In a report entitled Raising interest, Responsiveness of retail bank deposits to interest rates, Westpac economists Brendan O’Donovan and Dominick Stephens discuss funding issues faced by banks against a backdrop of new regulations forcing them to seek more retail funding.
O’Donovan and Stephens say if banks can’t easily raise additional retail funds, and they find it expensive relative to the Official Cash Rate (OCR) to raise wholesale funds, they have little choice other than to “pay up” for their funding.
“The higher cost of funds will be passed on to borrowers, and the ultimate impact of the GFC and the new banking regulations will be higher interest rates, with little in the way of a change in the retail/wholesale mix of bank funding.”
The economists note that New Zealand banks source about 45% of their funding from retail deposits such as term deposits and transactional accounts. The rest comes from wholesale markets, with about two-thirds of this from overseas.
The cost of securing offshore wholesale money has risen significantly since the GFC. For example, ANZ chief financial officer Nick Freeman recently told interest.co.nz his bank’s wholesale funding costs were driven up by between 100 and 125 basis points by the GFC. This year’s Greek debt crisis had pushed them another 50 basis points higher.
Along side this, the banks must now meet the Reserve Bank’s core funding ratio (CFR). Introduced on April 1, the CFR means banks must source at least 65% of their funding from retail deposits and bonds with durations of at least one year. The central bank wants to increase the CFR to 75% by mid-2012 to offset New Zealand banks’ reliance on international wholesale, or 'hot' money, markets.
The banks are also facing new, global banking regulations from the Basel Committee on Banking Supervision. Moody’s Investors Service suggests the requirements in these for increased stable funding and liquid asset holdings will see structural changes to the New Zealand banking system and lower profits for the banks.

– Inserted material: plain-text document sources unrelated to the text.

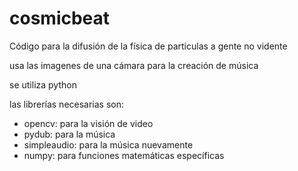 # cosmicbeat

Código para la difusión de la física de particulas a gente no vidente

usa las imagenes de una cámara para la creación de música 

se utiliza python

las librerías necesarias son:
- opencv: para la visión de video
- pydub: para la música
- simpleaudio: para la música nuevamente
- numpy: para funciones matemáticas específicas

Meanwhile, the Westpac economists note the banks are competing more fiercely for retail deposits, driving up the interest rate paid on term deposits. See all bank term deposit rates here.
“The average six-month term deposit rate used to track the OCR quite closely, but over the past year banks have been paying 200 basis points over the OCR for six month term deposits,” O’Donovan and Stephens say.

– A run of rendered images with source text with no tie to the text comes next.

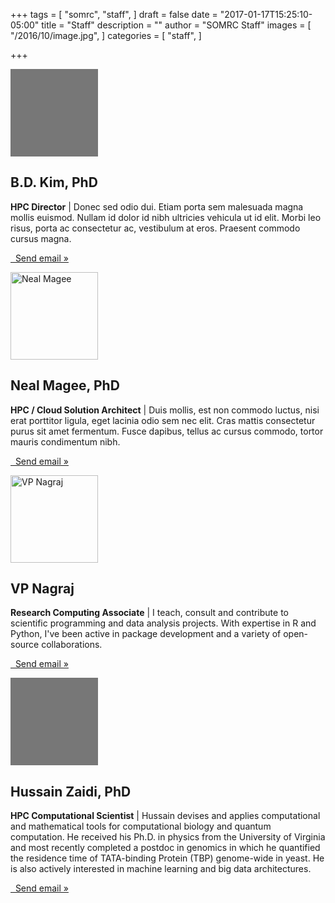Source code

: +++
tags = [
  "somrc",
  "staff",
]
draft = false
date = "2017-01-17T15:25:10-05:00"
title = "Staff"
description = ""
author = "SOMRC Staff"
images = [
  "/2016/10/image.jpg",
]
categories = [
  "staff",
]

+++

<!-- Three columns of text below the carousel -->
<div class="row">
  <div class="col-lg-6">
    <img class="rounded-circle" src="data:image/gif;base64,R0lGODlhAQABAIAAAHd3dwAAACH5BAAAAAAALAAAAAABAAEAAAICRAEAOw==" alt="Generic placeholder image" width="140" height="140">
    <h2>B.D. Kim, PhD</h2>
    <p><b>HPC Director</b> | Donec sed odio dui. Etiam porta sem malesuada magna mollis euismod. Nullam id dolor id nibh ultricies vehicula ut id elit. Morbi leo risus, porta ac consectetur ac, vestibulum at eros. Praesent commodo cursus magna.</p>
    <p><a class="btn btn-secondary" href="#" role="button"><i class="fa fa-envelope-o fa-md"></i>&nbsp; Send email &raquo;</a></p>
  </div><!-- /.col-lg-6 -->
  <div class="col-lg-6">
    <img class="rounded-circle" src="https://avatars3.githubusercontent.com/u/699798?v=3&s=460" alt="Neal Magee" width="140" height="140">
    <h2>Neal Magee, PhD</h2>
    <p><b>HPC / Cloud Solution Architect</b> | Duis mollis, est non commodo luctus, nisi erat porttitor ligula, eget lacinia odio sem nec elit. Cras mattis consectetur purus sit amet fermentum. Fusce dapibus, tellus ac cursus commodo, tortor mauris condimentum nibh.</p>
    <p><a class="btn btn-secondary" href="#" role="button"><i class="fa fa-envelope-o fa-md"></i>&nbsp; Send email &raquo;</a></p>
  </div><!-- /.col-lg-6 -->
  <div class="col-lg-6">
    <img class="rounded-circle" src="https://avatars0.githubusercontent.com/u/8546787" alt="VP Nagraj" width="140" height="140">
    <h2>VP Nagraj</h2>
    <p><b>Research Computing Associate</b> | I teach, consult and contribute to scientific programming and data analysis projects.
With expertise in R and Python, I've been active in package development and a variety of open-source collaborations.</p>
    <p><a class="btn btn-secondary" href="#" role="button"><i class="fa fa-envelope-o fa-md"></i>&nbsp; Send email &raquo;</a></p>
  </div><!-- /.col-lg-6 -->
  <div class="col-lg-6">
    <img class="rounded-circle" src="data:image/gif;base64,R0lGODlhAQABAIAAAHd3dwAAACH5BAAAAAAALAAAAAABAAEAAAICRAEAOw==" alt="Generic placeholder image" width="140" height="140">
    <h2>Hussain Zaidi, PhD</h2>
    <p><b>HPC Computational Scientist</b> | Hussain devises and applies computational and mathematical tools for computational biology and quantum computation. He received his Ph.D. in physics from the University of Virginia and most recently completed a postdoc in genomics in which he quantified the residence time of TATA-binding Protein (TBP) genome-wide in yeast. He is also actively interested in machine learning and big data architectures.</p>
    <p><a class="btn btn-secondary" href="#" role="button"><i class="fa fa-envelope-o fa-md"></i>&nbsp; Send email &raquo;</a></p>
  </div><!-- /.col-lg-6 -->
</div><!-- /.row -->

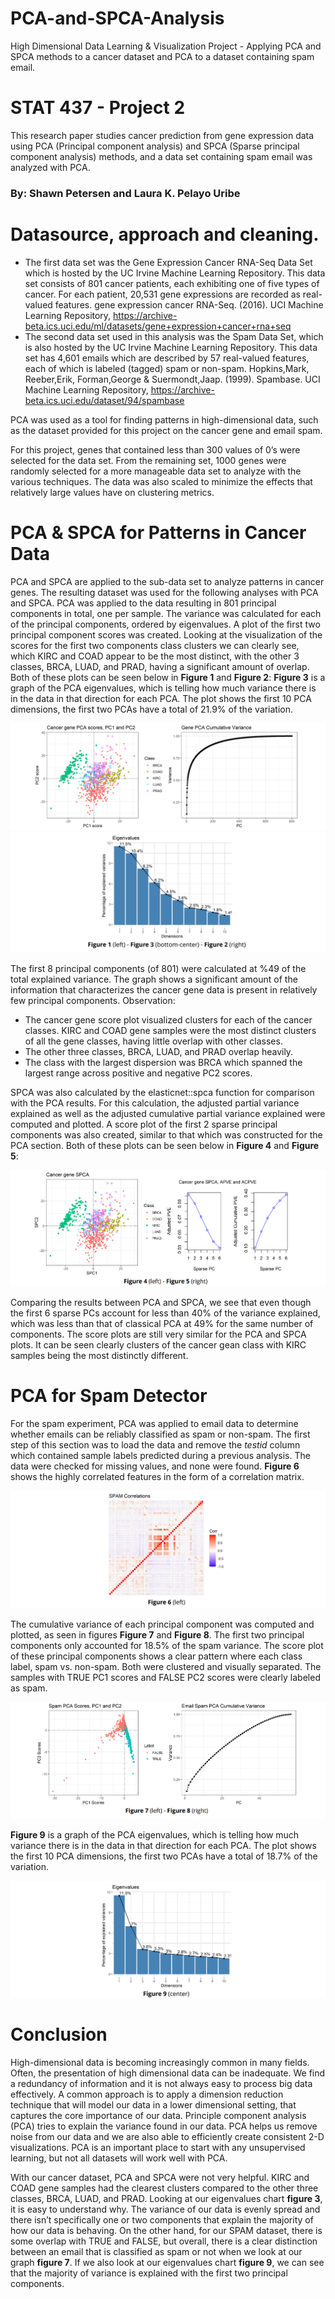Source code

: # PCA-and-SPCA-Analysis
High Dimensional Data Learning &amp; Visualization Project - Applying PCA and SPCA methods to a cancer dataset and PCA to a dataset containing spam email. 

# STAT 437 - Project 2
This research paper studies cancer prediction from gene expression data using PCA (Principal component analysis) and SPCA (Sparse principal component analysis) methods, and a data set containing spam email was analyzed with PCA. 

### By: Shawn Petersen and Laura K. Pelayo Uribe

# Datasource, approach and cleaning.
- The first data set was the Gene Expression Cancer RNA-Seq Data Set which is hosted by the UC Irvine Machine Learning Repository. This data set consists of 801 cancer patients, each exhibiting one of five types of cancer. For each patient, 20,531 gene expressions are recorded as real-valued features.
gene expression cancer RNA-Seq. (2016). UCI Machine Learning Repository, https://archive-beta.ics.uci.edu/ml/datasets/gene+expression+cancer+rna+seq
- The second data set used in this analysis was the Spam Data Set, which is also hosted by the UC Irvine Machine Learning Repository. This data set has 4,601 emails which are described by 57 real-valued features, each of which is labeled (tagged) spam or non-spam.
Hopkins,Mark, Reeber,Erik, Forman,George & Suermondt,Jaap. (1999). Spambase. UCI Machine Learning Repository, https://archive-beta.ics.uci.edu/dataset/94/spambase

PCA was used as a tool for finding patterns in high-dimensional data, such as the dataset provided for this project on the cancer gene and email spam.

For this project, genes that contained less than 300 values of 0’s were selected for the data set. From the remaining set, 1000 genes were randomly selected for a more manageable data set to analyze with the various techniques. The data was also scaled to minimize the effects that relatively large values have on clustering metrics.

# PCA & SPCA for Patterns in Cancer Data
PCA and SPCA are applied to the sub-data set to analyze patterns in cancer genes. The resulting dataset was used for the following analyses with PCA and SPCA. PCA was applied to the data resulting in 801 principal components in total, one per sample. The variance was calculated for each of the principal components, ordered by eigenvalues. A plot of the first two principal component scores was created. Looking at the visualization of the scores for the first two components class clusters we can clearly see, which KIRC and COAD appear to be the most distinct, with the other 3 classes, BRCA, LUAD, and PRAD, having a significant amount of overlap. Both of these plots can be seen below in **Figure 1** and **Figure 2**: 
**Figure 3** is a graph of the PCA eigenvalues, which is telling how much variance there is in the data in that direction for each PCA. The plot shows the first 10 PCA dimensions, the first two PCAs have a total of 21.9% of the variation. 

<img src="https://raw.githubusercontent.com/LKPelayoUribe/PCA-and-SPCA-Analysis/main/Cancer_PCA_Scores.PNG">
<img src="https://raw.githubusercontent.com/LKPelayoUribe/PCA-and-SPCA-Analysis/main/Cancer_PCA_Eigenvalues.PNG">

The first 8 principal components (of 801) were calculated at %49 of the total explained variance. The graph shows a significant amount of the information that characterizes the cancer gene data is present in relatively few principal components. Observation:
- The cancer gene score plot visualized clusters for each of the cancer classes. KIRC and COAD gene samples were the most distinct clusters of all the gene classes, having little overlap with other classes.
- The other three classes, BRCA, LUAD, and PRAD overlap heavily.
- The class with the largest dispersion was BRCA which spanned the largest range across positive and negative PC2 scores.

SPCA was also calculated by the elasticnet::spca function for comparison with the PCA results. For this calculation, the adjusted partial variance explained as well as the adjusted cumulative partial variance explained were computed and plotted. A score plot of the first 2 sparse principal components was also created, similar to that which was constructed for the PCA section. Both of these plots can be seen below in **Figure 4** and **Figure 5**:

<img src="https://raw.githubusercontent.com/LKPelayoUribe/PCA-and-SPCA-Analysis/main/Cancer_SPCA.PNG">

Comparing the results between PCA and SPCA, we see that even though the first 6 sparse PCs account for less than 40% of the variance explained, which was less than that of classical PCA at 49% for the same number of components. The score plots are still very similar for the PCA and SPCA plots. It can be seen clearly clusters of the cancer gean class with KIRC samples being the most distinctly different.

# PCA for Spam Detector
For the spam experiment, PCA was applied to email data to determine whether emails can be reliably classified as spam or non-spam. The first step of this section was to load the data and remove the *testid* column which contained sample labels predicted during a previous analysis. The data were checked for missing values, and none were found. 
**Figure 6** shows the highly correlated features in the form of a correlation matrix.

<img src="https://raw.githubusercontent.com/LKPelayoUribe/PCA-and-SPCA-Analysis/main/Corr_SPAM.PNG">

The cumulative variance of each principal component was computed and plotted, as seen in figures **Figure 7** and **Figure 8**. The first two principal components only accounted for 18.5% of the spam variance. The score plot of these principal components shows a clear pattern where each class label, spam vs. non-spam. Both were clustered and visually separated. The samples with TRUE PC1 scores and FALSE PC2 scores were clearly labeled as spam.

<img src="https://raw.githubusercontent.com/LKPelayoUribe/PCA-and-SPCA-Analysis/main/SPAM_PCA_Scores.PNG">

**Figure 9** is a graph of the PCA eigenvalues, which is telling how much variance there is in the data in that direction for each PCA. The plot shows the first 10 PCA dimensions, the first two PCAs have a total of 18.7% of the variation. 

<img src="https://raw.githubusercontent.com/LKPelayoUribe/PCA-and-SPCA-Analysis/main/SPAM_PCA_Eigenvalues.PNG">

# Conclusion
High-dimensional data is becoming increasingly common in many fields. Often, the presentation of high dimensional data can be inadequate. We find a redundancy of information and it is not always easy to process big data effectively. A common approach is to apply a dimension reduction technique that will model our data in a lower dimensional setting, that captures the core importance of our data. Principle component analysis (PCA) tries to explain the variance found in our data. PCA helps us remove noise from our data and we are also able to efficiently create consistent 2-D visualizations. PCA is an important place to start with any unsupervised learning, but not all datasets will work well with PCA. 

With our cancer dataset, PCA and SPCA were not very helpful. KIRC and COAD gene samples had the clearest clusters compared to the other three classes, BRCA, LUAD, and PRAD. Looking at our eigenvalues chart **figure 3**, it is easy to understand why. The variance of our data is evenly spread and there isn’t specifically one or two components that explain the majority of how our data is behaving. On the other hand, for our SPAM dataset, there is some overlap with TRUE and FALSE, but overall, there is a clear distinction between an email that is classified as spam or not when we look at our graph **figure 7**. If we also look at our eigenvalues chart **figure 9**, we can see that the majority of variance is explained with the first two principal components.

“Despite this, there has so far been only a small increase in retail funds deposited.”
They say retail deposits are fairly unresponsive to higher interest rates and a “vast” improvement in financial conditions has contributed to slow deposit growth over the past 18 months with investors becoming more risk tolerant.
O’Donovan and Stephens estimate that for every 100 basis points increase in term deposit interest rates, there is 4.5% extra growth in funds on term deposit across the banking system. However, there’s also a 2.7% decline in funds deposited in on-call accounts.

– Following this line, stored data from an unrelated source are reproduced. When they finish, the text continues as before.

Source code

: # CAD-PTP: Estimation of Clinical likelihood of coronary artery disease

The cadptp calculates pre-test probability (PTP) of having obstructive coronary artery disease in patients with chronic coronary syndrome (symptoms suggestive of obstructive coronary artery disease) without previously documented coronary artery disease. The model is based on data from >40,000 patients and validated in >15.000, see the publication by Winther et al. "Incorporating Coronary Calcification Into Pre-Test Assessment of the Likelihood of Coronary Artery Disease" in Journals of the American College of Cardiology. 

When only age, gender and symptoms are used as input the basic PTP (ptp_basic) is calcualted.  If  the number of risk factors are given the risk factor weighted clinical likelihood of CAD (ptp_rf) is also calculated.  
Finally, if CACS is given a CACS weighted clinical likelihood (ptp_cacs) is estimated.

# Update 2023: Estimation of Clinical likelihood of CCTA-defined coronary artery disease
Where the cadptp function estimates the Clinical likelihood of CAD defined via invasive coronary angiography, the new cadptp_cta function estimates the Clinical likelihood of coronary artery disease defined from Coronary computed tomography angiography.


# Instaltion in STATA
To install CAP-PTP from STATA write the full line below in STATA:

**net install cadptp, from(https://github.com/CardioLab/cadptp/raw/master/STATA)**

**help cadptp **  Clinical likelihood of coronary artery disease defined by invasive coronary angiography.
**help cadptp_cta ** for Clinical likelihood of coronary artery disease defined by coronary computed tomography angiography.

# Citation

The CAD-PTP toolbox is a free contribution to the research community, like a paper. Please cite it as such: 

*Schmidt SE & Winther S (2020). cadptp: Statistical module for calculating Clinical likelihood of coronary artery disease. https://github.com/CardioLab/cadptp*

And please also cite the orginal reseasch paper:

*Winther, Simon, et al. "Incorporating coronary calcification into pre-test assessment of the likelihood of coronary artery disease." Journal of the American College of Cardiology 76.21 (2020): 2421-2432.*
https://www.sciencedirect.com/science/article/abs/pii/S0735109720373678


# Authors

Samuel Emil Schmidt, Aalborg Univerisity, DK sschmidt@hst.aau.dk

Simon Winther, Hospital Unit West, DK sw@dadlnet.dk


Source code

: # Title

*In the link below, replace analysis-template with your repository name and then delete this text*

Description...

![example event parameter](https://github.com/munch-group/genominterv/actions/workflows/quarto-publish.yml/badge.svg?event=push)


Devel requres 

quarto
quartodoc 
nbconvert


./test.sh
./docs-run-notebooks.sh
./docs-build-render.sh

They also estimate the net effect of higher interest rates on total domestic deposits with banks. They found that a 100 basis points lift in interest rates leads to a 2% increase in total deposit growth.
“On this basis we concluded that the 200 basis points extra interest being paid on term deposits has garnered banks only 4% more retail funding than would otherwise have been deposited,” said O’Donovan and Stephens.